The response should hold each line from the entries below where "изображение" is found.

* **Exercise materials**
************

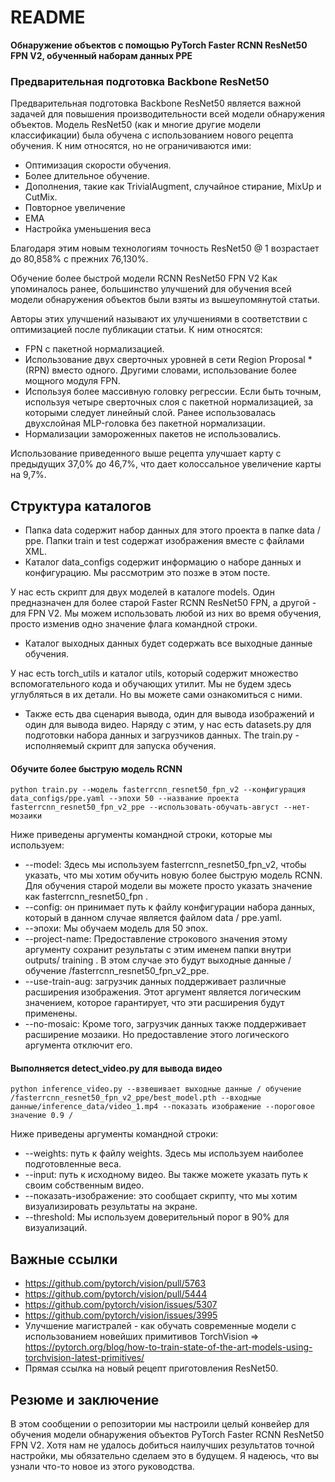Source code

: # README

**Обнаружение объектов с помощью PyTorch Faster RCNN ResNet50 FPN V2, обученный наборам данных PPE**

### Предварительная подготовка Backbone ResNet50

Предварительная подготовка Backbone ResNet50 является важной задачей для повышения производительности всей модели обнаружения объектов. Модель ResNet50 (как и многие другие модели классификации) была обучена с использованием нового рецепта обучения. К ним относятся, но не ограничиваются ими:

* Оптимизация скорости обучения.
* Более длительное обучение.
* Дополнения, такие как TrivialAugment, случайное стирание, MixUp и CutMix.
* Повторное увеличение
* EMA
* Настройка уменьшения веса

Благодаря этим новым технологиям точность ResNet50 @ 1 возрастает до 80,858% с прежних 76,130%.

Обучение более быстрой модели RCNN ResNet50 FPN V2
Как упоминалось ранее, большинство улучшений для обучения всей модели обнаружения объектов были взяты из вышеупомянутой статьи.

Авторы этих улучшений называют их улучшениями в соответствии с оптимизацией после публикации статьи. К ним относятся:

* FPN с пакетной нормализацией.
* Использование двух сверточных уровней в сети Region Proposal * (RPN) вместо одного. Другими словами, использование более мощного модуля FPN.
* Используя более массивную головку регрессии. Если быть точным, используя четыре сверточных слоя с пакетной нормализацией, за которыми следует линейный слой. Ранее использовалась двухслойная MLP-головка без пакетной нормализации.
* Нормализации замороженных пакетов не использовались.

Использование приведенного выше рецепта улучшает карту с предыдущих 37,0% до 46,7%, что дает колоссальное увеличение карты на 9,7%.

## Структура каталогов

* Папка data содержит набор данных для этого проекта в папке data / ppe. Папки train и test содержат изображения вместе с файлами XML.
* Каталог data_configs содержит информацию о наборе данных и конфигурацию. Мы рассмотрим это позже в этом посте.

У нас есть скрипт для двух моделей в каталоге models. Один предназначен для более старой Faster RCNN ResNet50 FPN, а другой - для FPN V2. Мы можем использовать любой из них во время обучения, просто изменив одно значение флага командной строки.

* Каталог выходных данных будет содержать все выходные данные обучения.

У нас есть torch_utils и каталог utils, который содержит множество вспомогательного кода и обучающих утилит. Мы не будем здесь углубляться в их детали. Но вы можете сами ознакомиться с ними.

* Также есть два сценария вывода, один для вывода изображений и один для вывода видео. Наряду с этим, у нас есть datasets.py для подготовки набора данных и загрузчиков данных. The train.py - исполняемый скрипт для запуска обучения.

#### Обучите более быструю модель RCNN

`python train.py --модель fasterrcnn_resnet50_fpn_v2 --конфигурация data_configs/ppe.yaml --эпохи 50 --название проекта fasterrcnn_resnet50_fpn_v2_ppe --использовать-обучать-август --нет-мозаики`

Ниже приведены аргументы командной строки, которые мы используем:

* --model: Здесь мы используем fasterrcnn_resnet50_fpn_v2, чтобы указать, что мы хотим обучить новую более быструю модель RCNN. Для обучения старой модели вы можете просто указать значение как fasterrcnn_resnet50_fpn .
* --config: он принимает путь к файлу конфигурации набора данных, который в данном случае является файлом data / ppe.yaml.
* --эпохи: Мы обучаем модель для 50 эпох.
* --project-name: Предоставление строкового значения этому аргументу сохранит результаты с этим именем папки внутри outputs/ training . В этом случае это будут выходные данные / обучение /fasterrcnn_resnet50_fpn_v2_ppe.
* --use-train-aug: загрузчик данных поддерживает различные расширения изображения. Этот аргумент является логическим значением, которое гарантирует, что эти расширения будут применены.
* --no-mosaic: Кроме того, загрузчик данных также поддерживает расширение мозаики. Но предоставление этого логического аргумента отключит его.

#### Выполняется detect_video.py для вывода видео

`python inference_video.py --взвешивает выходные данные / обучение /fasterrcnn_resnet50_fpn_v2_ppe/best_model.pth --входные данные/inference_data/video_1.mp4 --показать изображение --пороговое значение 0.9 /`

Ниже приведены аргументы командной строки:

* --weights: путь к файлу weights. Здесь мы используем наиболее подготовленные веса.
* --input: путь к исходному видео. Вы также можете указать путь к своим собственным видео.
* --показать-изображение: это сообщает скрипту, что мы хотим визуализировать результаты на экране.
* --threshold: Мы используем доверительный порог в 90% для визуализаций.

## Важные ссылки

* https://github.com/pytorch/vision/pull/5763
* https://github.com/pytorch/vision/pull/5444
* https://github.com/pytorch/vision/issues/5307
* https://github.com/pytorch/vision/issues/3995
* Улучшение магистралей - как обучать современные модели с использованием новейших примитивов TorchVision => https://pytorch.org/blog/how-to-train-state-of-the-art-models-using-torchvision-latest-primitives/ 
* Прямая ссылка на новый рецепт приготовления ResNet50.

## Резюме и заключение

В этом сообщении о репозитории мы настроили целый конвейер для обучения модели обнаружения объектов PyTorch Faster RCNN ResNet50 FPN V2. Хотя нам не удалось добиться наилучших результатов точной настройки, мы обязательно сделаем это в будущем. Я надеюсь, что вы узнали что-то новое из этого руководства.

************

* **Final answer**
`python inference_video.py --взвешивает выходные данные / обучение /fasterrcnn_resnet50_fpn_v2_ppe/best_model.pth --входные данные/inference_data/video_1.mp4 --показать изображение --пороговое значение 0.9 /`
* --показать-изображение: это сообщает скрипту, что мы хотим визуализировать результаты на экране.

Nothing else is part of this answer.